## [YOUR ASSIGNMENT]
Could you print the entries below exactly, starting at the line that contains "为了缩短SDN网络下业务量工" and stopping after the last one?

[Dataset items]

■ ■ ■ ■ ■ ■ ■

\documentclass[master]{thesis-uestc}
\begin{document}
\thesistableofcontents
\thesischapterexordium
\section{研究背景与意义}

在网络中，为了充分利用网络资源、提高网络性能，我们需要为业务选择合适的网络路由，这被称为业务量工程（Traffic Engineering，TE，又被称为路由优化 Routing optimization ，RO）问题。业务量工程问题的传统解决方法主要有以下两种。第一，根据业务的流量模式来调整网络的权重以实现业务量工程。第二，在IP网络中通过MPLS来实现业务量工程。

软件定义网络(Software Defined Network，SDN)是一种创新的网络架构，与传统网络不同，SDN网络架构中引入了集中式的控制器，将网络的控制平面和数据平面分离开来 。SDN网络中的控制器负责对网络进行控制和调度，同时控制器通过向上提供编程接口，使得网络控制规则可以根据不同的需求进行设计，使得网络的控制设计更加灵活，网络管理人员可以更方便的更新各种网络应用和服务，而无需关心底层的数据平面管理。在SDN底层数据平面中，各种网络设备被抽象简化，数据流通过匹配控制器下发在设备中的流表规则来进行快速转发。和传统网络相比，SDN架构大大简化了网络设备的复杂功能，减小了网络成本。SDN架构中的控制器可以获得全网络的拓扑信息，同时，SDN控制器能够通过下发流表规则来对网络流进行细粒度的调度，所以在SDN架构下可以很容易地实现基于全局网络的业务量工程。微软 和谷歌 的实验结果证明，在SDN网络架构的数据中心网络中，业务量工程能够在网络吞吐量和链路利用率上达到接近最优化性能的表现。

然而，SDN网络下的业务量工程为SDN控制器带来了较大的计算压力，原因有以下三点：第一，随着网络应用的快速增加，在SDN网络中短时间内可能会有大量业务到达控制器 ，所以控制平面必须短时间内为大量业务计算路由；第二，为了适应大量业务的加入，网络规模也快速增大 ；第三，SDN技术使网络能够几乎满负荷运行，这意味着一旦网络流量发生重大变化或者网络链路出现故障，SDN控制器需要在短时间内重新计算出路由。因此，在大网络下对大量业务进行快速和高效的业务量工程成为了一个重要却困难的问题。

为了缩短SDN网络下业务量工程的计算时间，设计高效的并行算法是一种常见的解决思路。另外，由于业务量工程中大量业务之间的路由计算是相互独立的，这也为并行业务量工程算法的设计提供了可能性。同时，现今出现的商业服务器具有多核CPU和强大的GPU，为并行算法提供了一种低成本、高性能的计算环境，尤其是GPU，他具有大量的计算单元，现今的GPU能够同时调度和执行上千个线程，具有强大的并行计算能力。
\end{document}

■ ■ ■ ■ ■ ■ ■

## [TASK OUTPUT]
为了缩短SDN网络下业务量工程的计算时间，设计高效的并行算法是一种常见的解决思路。另外，由于业务量工程中大量业务之间的路由计算是相互独立的，这也为并行业务量工程算法的设计提供了可能性。同时，现今出现的商业服务器具有多核CPU和强大的GPU，为并行算法提供了一种低成本、高性能的计算环境，尤其是GPU，他具有大量的计算单元，现今的GPU能够同时调度和执行上千个线程，具有强大的并行计算能力。
\end{document}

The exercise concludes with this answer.